Le travail n'est pas un devoir moral imposé
Le travail est une nécessité pour faire vivre la société, mais il ne doit pas devenir une culpabilisation permanente des individus.
Exercé dans des conditions libres et dignes, il devient une contribution volontaire au bien commun.
Restaurer la dignité du travail
Chaque activité utile mérite reconnaissance: métiers manuels, techniques, agricoles, artisanaux et intellectuels.
Le cadre de travail doit respecter la santé physique et mentale, ainsi que l'équilibre de vie personnelle et familiale.
- Conditions de travail dignes
- Horaires soutenables
- Respect de la personne dans l’organisation du travail
Adapter les rythmes et valoriser la transmission
Les capacités évoluent avec l'âge.
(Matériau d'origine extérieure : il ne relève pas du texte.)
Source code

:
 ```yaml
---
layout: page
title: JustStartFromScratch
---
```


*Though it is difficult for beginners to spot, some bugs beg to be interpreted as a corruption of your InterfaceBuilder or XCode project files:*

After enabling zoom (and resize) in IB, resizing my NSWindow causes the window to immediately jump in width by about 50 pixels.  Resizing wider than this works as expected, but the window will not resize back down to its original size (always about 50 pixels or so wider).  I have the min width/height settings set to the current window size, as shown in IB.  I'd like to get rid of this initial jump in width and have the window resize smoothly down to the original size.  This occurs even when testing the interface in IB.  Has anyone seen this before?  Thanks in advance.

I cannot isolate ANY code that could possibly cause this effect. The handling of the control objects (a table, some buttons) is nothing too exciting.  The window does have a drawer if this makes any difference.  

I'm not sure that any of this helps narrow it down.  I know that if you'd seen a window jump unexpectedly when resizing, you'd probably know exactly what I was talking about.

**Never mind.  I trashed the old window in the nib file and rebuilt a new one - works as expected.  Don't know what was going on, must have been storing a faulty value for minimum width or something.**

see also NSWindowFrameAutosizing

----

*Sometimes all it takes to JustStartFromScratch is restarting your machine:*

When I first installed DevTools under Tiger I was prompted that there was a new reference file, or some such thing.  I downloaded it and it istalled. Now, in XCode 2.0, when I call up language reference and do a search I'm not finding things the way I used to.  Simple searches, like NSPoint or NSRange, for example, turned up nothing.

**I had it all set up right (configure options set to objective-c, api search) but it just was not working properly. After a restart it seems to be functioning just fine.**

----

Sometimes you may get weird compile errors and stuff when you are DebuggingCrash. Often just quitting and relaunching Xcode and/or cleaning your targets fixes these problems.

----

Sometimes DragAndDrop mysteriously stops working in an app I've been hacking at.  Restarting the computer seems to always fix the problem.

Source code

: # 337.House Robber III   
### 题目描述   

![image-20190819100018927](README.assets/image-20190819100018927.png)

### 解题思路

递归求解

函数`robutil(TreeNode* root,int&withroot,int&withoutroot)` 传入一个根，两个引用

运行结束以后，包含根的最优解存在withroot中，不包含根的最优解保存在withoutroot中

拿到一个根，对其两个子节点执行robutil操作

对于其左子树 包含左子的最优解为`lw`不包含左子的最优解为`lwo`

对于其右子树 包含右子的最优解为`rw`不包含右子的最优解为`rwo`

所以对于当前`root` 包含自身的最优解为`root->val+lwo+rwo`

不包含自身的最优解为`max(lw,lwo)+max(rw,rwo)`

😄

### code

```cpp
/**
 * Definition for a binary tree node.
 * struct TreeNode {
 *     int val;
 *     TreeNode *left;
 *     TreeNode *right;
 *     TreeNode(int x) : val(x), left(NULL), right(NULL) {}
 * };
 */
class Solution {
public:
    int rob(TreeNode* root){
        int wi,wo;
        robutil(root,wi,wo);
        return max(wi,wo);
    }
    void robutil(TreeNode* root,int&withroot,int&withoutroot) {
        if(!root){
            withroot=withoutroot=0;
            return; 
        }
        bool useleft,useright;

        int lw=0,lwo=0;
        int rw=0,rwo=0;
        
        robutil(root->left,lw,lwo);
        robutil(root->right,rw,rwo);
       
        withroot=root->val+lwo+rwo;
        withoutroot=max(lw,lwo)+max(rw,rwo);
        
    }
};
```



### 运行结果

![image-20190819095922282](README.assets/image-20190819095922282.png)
Le pilier soutient une adaptation progressive des rythmes de travail, en particulier dans les métiers les plus physiques.
Les travailleurs expérimentés ont un rôle majeur de formation et d'accompagnement des plus jeunes.
- Préserver les savoir-faire
- Faciliter l'intégration des jeunes
- Reconnaître l'expérience des générations plus âgées
Ancrer le travail dans les territoires
L'orientation vers l'emploi local réduit les trajets, limite la pollution et renforce les économies régionales.
Le travail devient alors un espace d'épanouissement, de coopération et de cohésion sociale.